Surgeries in Haverhill and Kedington are rated as 'inadequate' by the Care Quality Commission
The organisation that manages the Christmas Maltings and Clements practice in Haverhill and the surgery in Kedington has expressed its disappointment after a health watchdog placed all of them in special measures.
The Care Quality Commission (CQC) gave an overall rating of ‘inadequate’ for the three surgeries following its inspection visit on January 24.
A rating of ‘good’ was however given for the ‘caring nature of staff’.
Among the concerns raised in the inspection report were that patients were ‘not always able to access care and treatment in a timely way’ and that ‘the practice was unable to evidence that there was an effective system in place for the monitoring of clinical staff to ensure they were competent’.

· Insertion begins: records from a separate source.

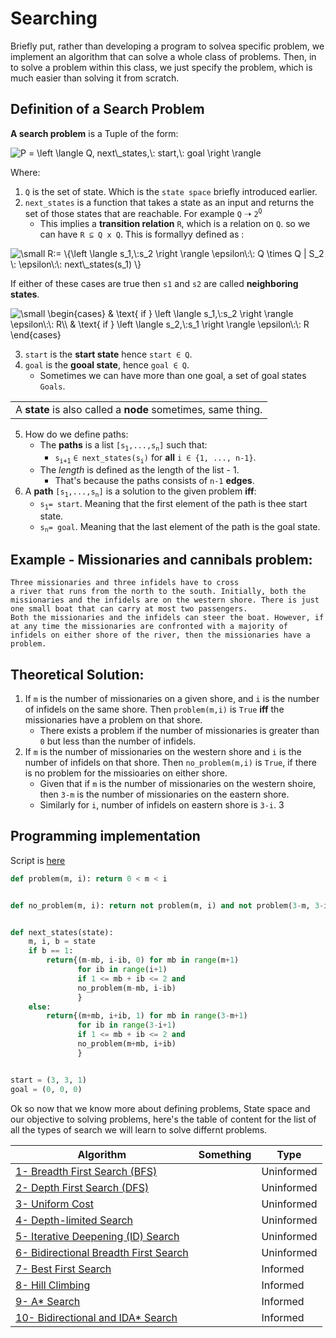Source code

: # Searching
Briefly put, rather than developing a program to solvea specific problem, we implement an algorithm that can solve a whole class of problems. Then, in to solve a problem within this class, we just specify the problem, which is much easier than solving it from scratch.

## Definition of a Search Problem
**A search problem** is a Tuple of the form:

<img src="https://latex.codecogs.com/png.latex?\dpi{150}&space;\bg_black&space;P&space;=&space;\left&space;\langle&space;Q,&space;next\_states,\:&space;start,\:&space;goal&space;\right&space;\rangle" title="P = \left \langle Q, next\_states,\: start,\: goal \right \rangle" />

Where:
1. `Q` is the set of state. Which is the `state space` briefly introduced earlier.
2. `next_states` is a function that takes a state as an input and returns the set of those states that are reachable. For example `Q` &#10141; `2`<sup>`Q`</sup>
   - This implies a **transition relation** `R`, which is a relation on `Q`. so we can have `R ⊆ Q x Q`. This is formallyy defined as :

<img src="https://latex.codecogs.com/png.latex?\dpi{150}&space;\bg_black&space;\small&space;R:=&space;\{\left&space;\langle&space;s_1,\:s_2&space;\right&space;\rangle&space;\epsilon\:\:&space;Q&space;\times&space;Q&space;|&space;S_2&space;\:&space;\epsilon\:\:&space;next\_states(s_1)&space;\}" title="\small R:= \{\left \langle s_1,\:s_2 \right \rangle \epsilon\:\: Q \times Q | S_2 \: \epsilon\:\: next\_states(s_1) \}" /> 

If either of these cases are true then `s1` and `s2` are called **neighboring states**.

<img src="https://latex.codecogs.com/png.latex?\dpi{150}&space;\bg_black&space;\small&space;\begin{cases}&space;&&space;\text{&space;if&space;}&space;\left&space;\langle&space;s_1,\:s_2&space;\right&space;\rangle&space;\epsilon\:\:&space;R\\&space;&&space;\text{&space;if&space;}&space;\left&space;\langle&space;s_2,\:s_1&space;\right&space;\rangle&space;\epsilon\:\:&space;R&space;\end{cases}" title="\small \begin{cases} & \text{ if } \left \langle s_1,\:s_2 \right \rangle \epsilon\:\: R\\ & \text{ if } \left \langle s_2,\:s_1 \right \rangle \epsilon\:\: R \end{cases}" />

3. `start` is the **start state** hence `start ∈ Q`.
4. `goal` is the **gooal state**, hence `goal ∈ Q`.
   - Sometimes we can have more than one goal, a set of goal states `Goals`.

<table><tr><td>A <b>state</b> is also called a <b>node</b> sometimes, same thing.</td></tr></table>

5. How do we define paths:
   - The **paths** is a list `[s`<sub>`1`</sub>`,...,s`<sub>`n`</sub>`]` such that:
     -  `s`<sub>`i+1`</sub> `∈ next_states(s`<sub>`i`</sub>`)` for **all** `i ∈ {1, ..., n-1}`.
   - The *length* is defined as the length of the list - 1.
     - That's because the paths consists of `n-1` **edges**.
6. A **path** `[s`<sub>`1`</sub>`,...,s`<sub>`n`</sub>`]`  is a solution to the given problem **iff**:
   - `s`<sub>`1`</sub>`= start`. Meaning that the first element of the path is thee start state.
   - `s`<sub>`n`</sub>`= goal`. Meaning that the last element of the path is the goal state.
## Example - Missionaries and cannibals problem:

```
Three missionaries and three infidels have to cross
a river that runs from the north to the south. Initially, both the missionaries and the infidels are on the western shore. There is just one small boat that can carry at most two passengers.
Both the missionaries and the infidels can steer the boat. However, if at any time the missionaries are confronted with a majority of infidels on either shore of the river, then the missionaries have a problem.
```

## Theoretical Solution:
1. If `m` is the number of missionaries on a given shore, and `i` is the number of infidels on the same shore. Then `problem(m,i)` is `True` **iff** the missionaries have a problem on that shore.
    - There exists a problem if the number of missionaries is greater than `0` but less than the number of infidels.
2. If `m` is the number of missionaries on the western shore and `i` is the number of infidels on that shore. Then `no_problem(m,i)` is `True`, if there is no problem for the missioaries on either shore.
   - Given that if `m` is the number of missionaries on the western shoire, then `3-m` is the number of missionaries on the eastern shore.
   - Similarly for `i`, number of infidels on eastern shore is `3-i`.
3


## Programming implementation
Script is [here](../472-Artifical_Intelligence/Scripts/1-Missionaries.py)
```py
def problem(m, i): return 0 < m < i


def no_problem(m, i): return not problem(m, i) and not problem(3-m, 3-i)


def next_states(state):
    m, i, b = state
    if b == 1:
        return{(m-mb, i-ib, 0) for mb in range(m+1)
               for ib in range(i+1)
               if 1 <= mb + ib <= 2 and
               no_problem(m-mb, i-ib)
               }
    else:
        return{(m+mb, i+ib, 1) for mb in range(3-m+1)
               for ib in range(3-i+1)
               if 1 <= mb + ib <= 2 and
               no_problem(m+mb, i+ib)
               }


start = (3, 3, 1)
goal = (0, 0, 0)
```


Ok so now that we know more about defining problems, State space and our objective to solving problems, here's the table of content for the list of all the types of search we will learn to solve differnt problems. 

|Algorithm| Something | Type|
|------------------|--------------------|----
|[1- Breadth First Search (BFS)](2.2-Breadth_First.md)| | Uninformed
|[2- Depth First Search (DFS)](2.3-Depth_First.md)| | Uninformed
|[3- Uniform Cost](2.4-Uniform_cost.md) || Uninformed
|[4- Depth-limited Search](2.5-Depth_limited.md)||Uninformed 
|[5- Iterative Deepening (ID) Search](2.6-Iterative_Deepening.md)| | Uninformed
|[6- Bidirectional Breadth First Search](2.7-Bidirectional_BFS.md)|| Uninformed
|[7- Best First Search](2.8-Best-First.md)| | Informed
|[8- Hill Climbing](2.9-Hill_Climbing.md)|  | Informed
|[9- A* Search](2.10-A^.md)|  | Informed
|[10- Bidirectional and IDA* Search](2.11-A^_and_IDA^.md)|  | Informed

Chief Inspector of General Practice Professor Steve Field’s report also revealed that out of date insulin was found in a fridge in the dispensary. It had expiry dates of September 2018 and December 2018.
The Suffolk GP Federation, which took over the practice about 20 months ago, said of the CQC inspection: “We are very disappointed that Christmas Maltings and Clements has been found to be inadequate, although we are pleased it is rated as caring.
“We were aware of most of the issues highlighted in the CQC report.
“Our staff have been working hard for many months to address them.
“Many have been rectified post the inspection but others will take time to resolve.
“We are improving the service as fast as we can and implementing every initiative recommended by NHS England.
Dr Paul Driscoll, Suffolk GP Federation Medical Director, said: “When we took on the practice in July 2017 it had many long-running and significant challenges.
“The team’s hard work has already led to improvements in managing long-term conditions and medication reviews.
“Moving the dispensary to the Clements site will assist with this and enhance clinical supervision.
“Most importantly, we have been able to recruit permanent doctors for the first time in several years.”
Prof Field’s report says the practice will be inspected again within six months of the January visit and if insufficient improvements have not been made it could have its registration cancelled or services could be suspended.
The CQC found that in terms of having ‘safe services’ and ‘responsive services’, the practice ‘requires improvement.’
It also considered the practice in ‘inadequate’ in having ‘effective’ and ‘well-led’ services.
Positives were, however, found in the feedback received from patients on the day of the inspection as their comments were ‘positive about the caring nature of staff’.
Inspectors also discovered that ‘complaints were handled appropriately and within a timely manner’.
A number of enforcement actions have also been made by the CQC and must be addressed by the practice to ensure regulations are met in future in certain areas, including:
n The practice was unable to evidence there was an effective system in place for the completion of patient medicine reviews. On the day of the inspection, approximately 2,100 medicine reviews were still outstanding and of those completed reviews we looked at, not all reviews had been completed to an adequate standard.
n The practice was unable to evidence there was an effective system in place for the coding of patient records.
n The practice was unable to evidence there was an effective system in place for monitoring the medicines held in the dispensary. Insulin was found in the refrigerator of the dispensary which had expiry dates of September 2018 and December 2018.
Christmas Maltings and Clements and Kedington, which has around 17,350 registered patients, has seven salaried/regular locum GPs, four practice nurses, including a lead nurse and two emergency care practitioners .
It also has three advance nurse practitioners, two physician associates and three health care assistants.
A number of administrative staff support the clinical team including a practice manager, receptionists and administrators. There is a team of dispensing staff, including a dispensary manager, who work with the pharmacists.